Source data
┏━━
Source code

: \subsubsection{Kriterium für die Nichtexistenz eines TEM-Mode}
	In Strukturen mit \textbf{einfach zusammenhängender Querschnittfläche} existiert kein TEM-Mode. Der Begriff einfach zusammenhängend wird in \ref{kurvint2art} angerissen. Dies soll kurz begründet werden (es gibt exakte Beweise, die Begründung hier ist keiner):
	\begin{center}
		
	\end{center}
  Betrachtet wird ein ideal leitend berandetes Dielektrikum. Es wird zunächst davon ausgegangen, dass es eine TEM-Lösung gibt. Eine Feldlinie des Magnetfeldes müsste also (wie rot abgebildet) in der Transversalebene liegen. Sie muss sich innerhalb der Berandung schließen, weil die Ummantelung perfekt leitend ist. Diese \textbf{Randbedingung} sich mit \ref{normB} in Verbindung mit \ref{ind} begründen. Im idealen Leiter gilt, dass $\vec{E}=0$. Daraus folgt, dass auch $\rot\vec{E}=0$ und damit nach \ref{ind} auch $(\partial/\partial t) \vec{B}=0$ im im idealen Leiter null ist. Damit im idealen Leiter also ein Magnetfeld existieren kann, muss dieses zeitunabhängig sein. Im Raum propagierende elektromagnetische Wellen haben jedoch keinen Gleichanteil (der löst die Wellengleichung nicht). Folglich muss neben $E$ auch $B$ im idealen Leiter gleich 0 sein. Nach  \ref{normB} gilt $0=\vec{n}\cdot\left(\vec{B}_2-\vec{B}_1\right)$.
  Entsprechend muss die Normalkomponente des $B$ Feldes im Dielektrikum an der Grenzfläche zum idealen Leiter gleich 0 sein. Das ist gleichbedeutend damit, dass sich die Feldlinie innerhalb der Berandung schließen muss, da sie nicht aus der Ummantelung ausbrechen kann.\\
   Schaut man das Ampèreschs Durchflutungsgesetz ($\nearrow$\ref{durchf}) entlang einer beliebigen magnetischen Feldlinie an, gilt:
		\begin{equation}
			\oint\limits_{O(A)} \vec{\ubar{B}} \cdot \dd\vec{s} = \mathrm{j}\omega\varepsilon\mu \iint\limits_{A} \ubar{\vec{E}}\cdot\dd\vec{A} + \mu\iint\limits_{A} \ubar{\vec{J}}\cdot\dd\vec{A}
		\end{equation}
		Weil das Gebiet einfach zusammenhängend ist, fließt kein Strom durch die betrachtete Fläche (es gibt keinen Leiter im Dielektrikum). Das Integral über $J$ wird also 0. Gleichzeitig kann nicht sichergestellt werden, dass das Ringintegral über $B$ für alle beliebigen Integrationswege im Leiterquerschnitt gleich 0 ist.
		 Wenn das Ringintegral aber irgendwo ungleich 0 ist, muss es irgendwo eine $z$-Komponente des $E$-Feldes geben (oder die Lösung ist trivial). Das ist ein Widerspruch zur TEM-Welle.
┗━━
Return the data from the top line through the bottom line exactly.

Source code

: \subsubsection{Kriterium für die Nichtexistenz eines TEM-Mode}
	In Strukturen mit \textbf{einfach zusammenhängender Querschnittfläche} existiert kein TEM-Mode. Der Begriff einfach zusammenhängend wird in \ref{kurvint2art} angerissen. Dies soll kurz begründet werden (es gibt exakte Beweise, die Begründung hier ist keiner):
	\begin{center}
		
	\end{center}
  Betrachtet wird ein ideal leitend berandetes Dielektrikum. Es wird zunächst davon ausgegangen, dass es eine TEM-Lösung gibt. Eine Feldlinie des Magnetfeldes müsste also (wie rot abgebildet) in der Transversalebene liegen. Sie muss sich innerhalb der Berandung schließen, weil die Ummantelung perfekt leitend ist. Diese \textbf{Randbedingung} sich mit \ref{normB} in Verbindung mit \ref{ind} begründen. Im idealen Leiter gilt, dass $\vec{E}=0$. Daraus folgt, dass auch $\rot\vec{E}=0$ und damit nach \ref{ind} auch $(\partial/\partial t) \vec{B}=0$ im im idealen Leiter null ist. Damit im idealen Leiter also ein Magnetfeld existieren kann, muss dieses zeitunabhängig sein. Im Raum propagierende elektromagnetische Wellen haben jedoch keinen Gleichanteil (der löst die Wellengleichung nicht). Folglich muss neben $E$ auch $B$ im idealen Leiter gleich 0 sein. Nach  \ref{normB} gilt $0=\vec{n}\cdot\left(\vec{B}_2-\vec{B}_1\right)$.
  Entsprechend muss die Normalkomponente des $B$ Feldes im Dielektrikum an der Grenzfläche zum idealen Leiter gleich 0 sein. Das ist gleichbedeutend damit, dass sich die Feldlinie innerhalb der Berandung schließen muss, da sie nicht aus der Ummantelung ausbrechen kann.\\
   Schaut man das Ampèreschs Durchflutungsgesetz ($\nearrow$\ref{durchf}) entlang einer beliebigen magnetischen Feldlinie an, gilt:
		\begin{equation}
			\oint\limits_{O(A)} \vec{\ubar{B}} \cdot \dd\vec{s} = \mathrm{j}\omega\varepsilon\mu \iint\limits_{A} \ubar{\vec{E}}\cdot\dd\vec{A} + \mu\iint\limits_{A} \ubar{\vec{J}}\cdot\dd\vec{A}
		\end{equation}
		Weil das Gebiet einfach zusammenhängend ist, fließt kein Strom durch die betrachtete Fläche (es gibt keinen Leiter im Dielektrikum). Das Integral über $J$ wird also 0. Gleichzeitig kann nicht sichergestellt werden, dass das Ringintegral über $B$ für alle beliebigen Integrationswege im Leiterquerschnitt gleich 0 ist.
		 Wenn das Ringintegral aber irgendwo ungleich 0 ist, muss es irgendwo eine $z$-Komponente des $E$-Feldes geben (oder die Lösung ist trivial). Das ist ein Widerspruch zur TEM-Welle.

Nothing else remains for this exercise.